[Records from a collection]

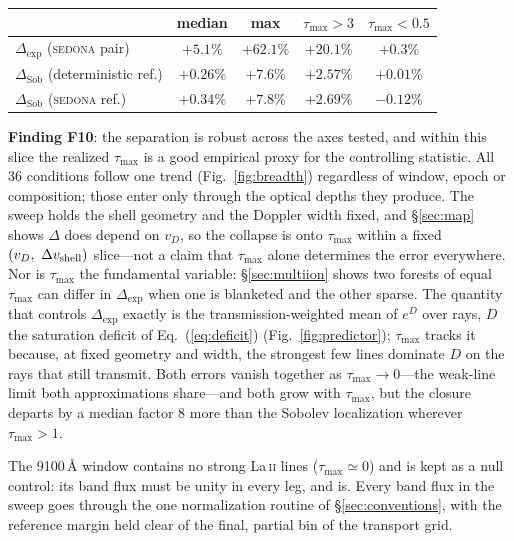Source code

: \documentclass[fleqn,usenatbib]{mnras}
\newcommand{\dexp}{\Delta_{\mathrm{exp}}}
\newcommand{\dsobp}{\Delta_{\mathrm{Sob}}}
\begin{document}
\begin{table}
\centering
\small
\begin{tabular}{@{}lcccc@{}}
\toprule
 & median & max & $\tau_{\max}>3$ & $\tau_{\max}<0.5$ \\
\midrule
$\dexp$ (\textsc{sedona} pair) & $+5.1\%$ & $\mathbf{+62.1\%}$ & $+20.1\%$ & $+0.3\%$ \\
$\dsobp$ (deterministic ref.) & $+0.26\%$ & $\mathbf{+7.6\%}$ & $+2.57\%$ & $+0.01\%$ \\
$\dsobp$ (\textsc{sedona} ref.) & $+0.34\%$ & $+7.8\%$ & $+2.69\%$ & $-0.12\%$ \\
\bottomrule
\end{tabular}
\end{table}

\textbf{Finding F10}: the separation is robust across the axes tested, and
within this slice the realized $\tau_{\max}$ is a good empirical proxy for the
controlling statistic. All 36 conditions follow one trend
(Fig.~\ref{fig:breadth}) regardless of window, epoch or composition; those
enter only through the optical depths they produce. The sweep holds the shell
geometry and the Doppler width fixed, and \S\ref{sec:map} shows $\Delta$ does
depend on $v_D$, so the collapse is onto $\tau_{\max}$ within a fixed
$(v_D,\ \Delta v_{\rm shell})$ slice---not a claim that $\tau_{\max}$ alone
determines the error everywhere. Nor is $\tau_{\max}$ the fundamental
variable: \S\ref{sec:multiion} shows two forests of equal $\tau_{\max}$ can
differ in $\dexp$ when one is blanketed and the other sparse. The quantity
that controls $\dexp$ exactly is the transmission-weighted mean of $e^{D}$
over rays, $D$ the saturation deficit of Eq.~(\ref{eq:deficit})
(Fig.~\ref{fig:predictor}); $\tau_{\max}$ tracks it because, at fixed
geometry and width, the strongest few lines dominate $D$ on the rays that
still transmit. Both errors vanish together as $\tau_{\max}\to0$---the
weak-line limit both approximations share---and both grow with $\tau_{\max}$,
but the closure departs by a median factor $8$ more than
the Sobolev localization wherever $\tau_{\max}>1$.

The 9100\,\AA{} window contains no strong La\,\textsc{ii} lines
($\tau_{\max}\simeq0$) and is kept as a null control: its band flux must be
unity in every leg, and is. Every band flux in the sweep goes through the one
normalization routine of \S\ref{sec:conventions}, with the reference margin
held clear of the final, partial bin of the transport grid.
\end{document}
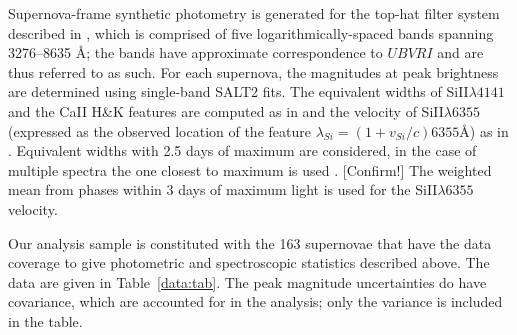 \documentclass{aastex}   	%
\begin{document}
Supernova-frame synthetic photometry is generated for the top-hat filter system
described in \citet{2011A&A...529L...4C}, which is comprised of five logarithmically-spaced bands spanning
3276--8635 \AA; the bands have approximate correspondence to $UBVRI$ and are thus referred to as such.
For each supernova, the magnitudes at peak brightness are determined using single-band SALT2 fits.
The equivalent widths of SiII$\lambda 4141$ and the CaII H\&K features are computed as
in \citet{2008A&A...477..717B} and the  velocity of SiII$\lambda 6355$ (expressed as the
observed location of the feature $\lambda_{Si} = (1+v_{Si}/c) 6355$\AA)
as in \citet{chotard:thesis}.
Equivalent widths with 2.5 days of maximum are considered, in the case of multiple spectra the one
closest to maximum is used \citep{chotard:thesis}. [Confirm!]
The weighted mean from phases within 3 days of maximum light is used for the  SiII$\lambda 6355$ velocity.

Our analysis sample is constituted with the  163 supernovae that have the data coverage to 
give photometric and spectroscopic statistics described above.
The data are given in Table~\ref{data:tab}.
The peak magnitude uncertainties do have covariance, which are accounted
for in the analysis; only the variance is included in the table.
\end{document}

==

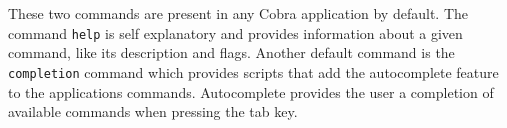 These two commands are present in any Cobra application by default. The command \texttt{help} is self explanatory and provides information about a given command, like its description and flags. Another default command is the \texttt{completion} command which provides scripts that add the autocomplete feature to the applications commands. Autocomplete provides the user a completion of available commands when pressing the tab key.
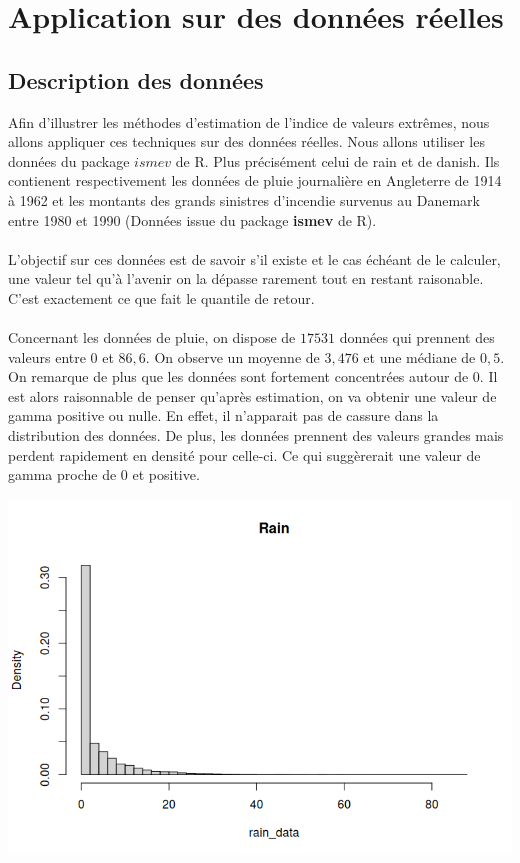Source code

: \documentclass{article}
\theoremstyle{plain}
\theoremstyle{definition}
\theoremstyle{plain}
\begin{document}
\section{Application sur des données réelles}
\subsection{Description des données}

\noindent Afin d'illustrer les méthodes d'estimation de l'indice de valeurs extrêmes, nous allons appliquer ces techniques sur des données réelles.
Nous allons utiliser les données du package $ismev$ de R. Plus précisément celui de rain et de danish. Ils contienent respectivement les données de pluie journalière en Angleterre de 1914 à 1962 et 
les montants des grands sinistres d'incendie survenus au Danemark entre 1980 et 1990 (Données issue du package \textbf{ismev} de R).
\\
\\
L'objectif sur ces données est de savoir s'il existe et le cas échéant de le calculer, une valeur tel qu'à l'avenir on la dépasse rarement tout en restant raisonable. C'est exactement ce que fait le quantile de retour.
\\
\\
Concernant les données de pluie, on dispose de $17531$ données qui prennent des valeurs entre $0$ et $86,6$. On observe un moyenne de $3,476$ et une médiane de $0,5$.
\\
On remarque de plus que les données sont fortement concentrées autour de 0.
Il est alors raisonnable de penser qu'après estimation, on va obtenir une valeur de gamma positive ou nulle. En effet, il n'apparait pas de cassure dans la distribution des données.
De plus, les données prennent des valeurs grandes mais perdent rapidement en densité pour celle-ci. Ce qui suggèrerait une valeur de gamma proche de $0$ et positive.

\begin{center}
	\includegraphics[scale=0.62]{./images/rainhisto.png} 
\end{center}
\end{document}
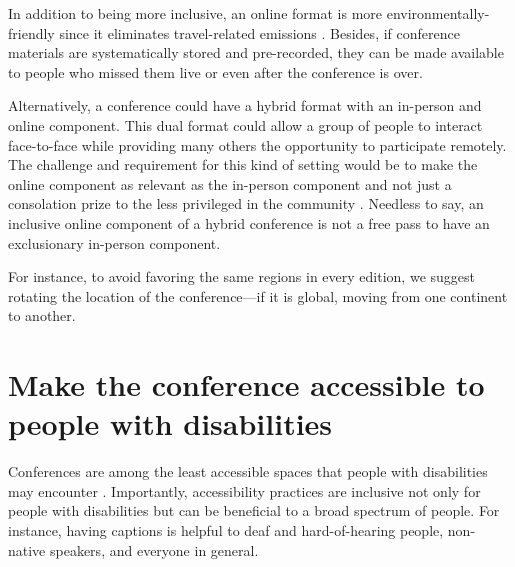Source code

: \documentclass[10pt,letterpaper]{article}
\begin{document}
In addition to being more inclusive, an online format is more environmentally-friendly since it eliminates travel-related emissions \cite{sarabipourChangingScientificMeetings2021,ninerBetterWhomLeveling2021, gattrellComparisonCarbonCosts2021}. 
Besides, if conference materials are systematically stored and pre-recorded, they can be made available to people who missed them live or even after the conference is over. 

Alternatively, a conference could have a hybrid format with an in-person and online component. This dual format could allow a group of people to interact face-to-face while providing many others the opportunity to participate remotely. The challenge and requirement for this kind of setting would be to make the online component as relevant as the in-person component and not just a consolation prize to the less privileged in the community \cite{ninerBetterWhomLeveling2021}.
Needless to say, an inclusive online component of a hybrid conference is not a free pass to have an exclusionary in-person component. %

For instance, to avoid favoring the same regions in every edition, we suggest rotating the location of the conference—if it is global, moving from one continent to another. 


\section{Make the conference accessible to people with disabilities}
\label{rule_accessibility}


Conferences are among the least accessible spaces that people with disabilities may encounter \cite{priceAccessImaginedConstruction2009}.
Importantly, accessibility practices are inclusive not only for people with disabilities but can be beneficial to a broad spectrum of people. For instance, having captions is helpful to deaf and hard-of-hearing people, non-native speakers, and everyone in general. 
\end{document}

▸ Goal of the exercise
From the entries above, return exactly the line containing "slice---not a claim", the line containing "window contains no", and all lines between, and nothing else.

▸ Completed exercise
$(v_D,\ \Delta v_{\rm shell})$ slice---not a claim that $\tau_{\max}$ alone
determines the error everywhere. Nor is $\tau_{\max}$ the fundamental
variable: \S\ref{sec:multiion} shows two forests of equal $\tau_{\max}$ can
differ in $\dexp$ when one is blanketed and the other sparse. The quantity
that controls $\dexp$ exactly is the transmission-weighted mean of $e^{D}$
over rays, $D$ the saturation deficit of Eq.~(\ref{eq:deficit})
(Fig.~\ref{fig:predictor}); $\tau_{\max}$ tracks it because, at fixed
geometry and width, the strongest few lines dominate $D$ on the rays that
still transmit. Both errors vanish together as $\tau_{\max}\to0$---the
weak-line limit both approximations share---and both grow with $\tau_{\max}$,
but the closure departs by a median factor $8$ more than
the Sobolev localization wherever $\tau_{\max}>1$.

The 9100\,\AA{} window contains no strong La\,\textsc{ii} lines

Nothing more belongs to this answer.